Drawn Towards The Primal

Although very conflicted about the game experiences I want to prioritise, I’ve been realising over several days how very much I feel “done” with Dungeons & Dragons (and the myriad clones, derivatives, and mirrors of that RPG). At base, it’s being “done” with that particular blend of gameplay and generic ‘fantasy’.

That said, I also yearn towards a different flavour of ‘fantasy’ as a genre. It’s a more grounded and realistic pre-modern world where people live in villages, or perhaps some still wander as nomads in the wilderness. But it’s a human world, a place where some imagined earlier experience of what it means to be of our species can be had.

It feels like a world where spiritual experience and the danger of the wilderness blend to provide a texture that we can only imagine.
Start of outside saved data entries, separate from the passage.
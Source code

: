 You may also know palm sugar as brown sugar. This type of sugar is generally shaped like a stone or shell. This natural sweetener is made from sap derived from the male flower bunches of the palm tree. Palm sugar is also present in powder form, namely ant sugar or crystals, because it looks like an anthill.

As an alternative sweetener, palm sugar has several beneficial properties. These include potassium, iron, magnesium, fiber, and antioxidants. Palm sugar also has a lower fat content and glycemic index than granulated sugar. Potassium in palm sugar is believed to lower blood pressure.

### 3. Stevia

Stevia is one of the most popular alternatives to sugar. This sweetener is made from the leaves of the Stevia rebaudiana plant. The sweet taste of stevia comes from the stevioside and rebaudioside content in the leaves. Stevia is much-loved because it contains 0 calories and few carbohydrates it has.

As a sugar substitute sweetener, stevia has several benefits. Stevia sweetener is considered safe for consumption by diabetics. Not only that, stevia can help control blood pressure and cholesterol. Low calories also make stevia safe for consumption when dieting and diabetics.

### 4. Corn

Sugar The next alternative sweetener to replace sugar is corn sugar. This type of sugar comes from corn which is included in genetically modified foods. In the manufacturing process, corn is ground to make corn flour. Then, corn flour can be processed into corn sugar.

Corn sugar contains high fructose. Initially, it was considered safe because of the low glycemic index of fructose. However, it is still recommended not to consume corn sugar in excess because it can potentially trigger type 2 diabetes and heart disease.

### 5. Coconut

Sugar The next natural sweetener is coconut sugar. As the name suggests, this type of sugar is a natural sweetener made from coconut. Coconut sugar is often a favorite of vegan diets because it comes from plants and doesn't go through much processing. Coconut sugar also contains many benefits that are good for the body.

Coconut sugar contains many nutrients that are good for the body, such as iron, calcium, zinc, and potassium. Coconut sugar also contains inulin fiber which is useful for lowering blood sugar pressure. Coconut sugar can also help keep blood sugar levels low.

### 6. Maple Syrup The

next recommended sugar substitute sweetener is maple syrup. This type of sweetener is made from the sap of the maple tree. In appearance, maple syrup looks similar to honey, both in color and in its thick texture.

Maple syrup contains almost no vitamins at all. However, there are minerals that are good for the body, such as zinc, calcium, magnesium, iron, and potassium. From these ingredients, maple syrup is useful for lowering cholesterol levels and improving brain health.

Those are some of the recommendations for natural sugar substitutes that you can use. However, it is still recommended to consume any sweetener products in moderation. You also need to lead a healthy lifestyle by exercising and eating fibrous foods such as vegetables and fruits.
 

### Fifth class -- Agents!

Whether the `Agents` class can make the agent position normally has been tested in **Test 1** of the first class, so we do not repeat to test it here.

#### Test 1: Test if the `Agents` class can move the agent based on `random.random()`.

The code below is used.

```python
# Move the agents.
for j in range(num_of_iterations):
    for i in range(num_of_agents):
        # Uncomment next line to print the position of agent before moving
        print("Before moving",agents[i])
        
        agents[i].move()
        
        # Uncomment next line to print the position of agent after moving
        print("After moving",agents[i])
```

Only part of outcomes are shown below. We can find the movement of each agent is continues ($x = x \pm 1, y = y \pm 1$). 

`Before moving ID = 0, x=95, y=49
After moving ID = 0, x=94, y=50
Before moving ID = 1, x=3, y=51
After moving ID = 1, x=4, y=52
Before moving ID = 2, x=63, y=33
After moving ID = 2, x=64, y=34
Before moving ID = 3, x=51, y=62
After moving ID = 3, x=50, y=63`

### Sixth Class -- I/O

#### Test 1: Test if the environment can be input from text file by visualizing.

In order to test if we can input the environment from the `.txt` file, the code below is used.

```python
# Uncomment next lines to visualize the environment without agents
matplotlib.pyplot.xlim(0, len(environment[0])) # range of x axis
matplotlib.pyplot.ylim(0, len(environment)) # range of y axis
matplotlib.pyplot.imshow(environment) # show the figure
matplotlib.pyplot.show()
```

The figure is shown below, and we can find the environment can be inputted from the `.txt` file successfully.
Perhaps it’s a hankering for the mythic and primal, I don’t really know. It almost feels like a welling up from deep within the self that is so buried under civilisation. Jung would have understood.

It’s at times when I feel this draw that I can understand why people sometimes prefer to role-play alone. When it was never about a story, when it’s really about experiencing something that there is no other way to access save through the imagination, that is where the role-playing game rises to the fore.

Imagine that world which, for those who live within it, is more real than the illusion that we pretend is civilised and superior. It’s real because they walk the paths of the forests, or across the hillsides, or through the waist-high grassy fields, and they know the smell of the wild and the sounds of the life all around them.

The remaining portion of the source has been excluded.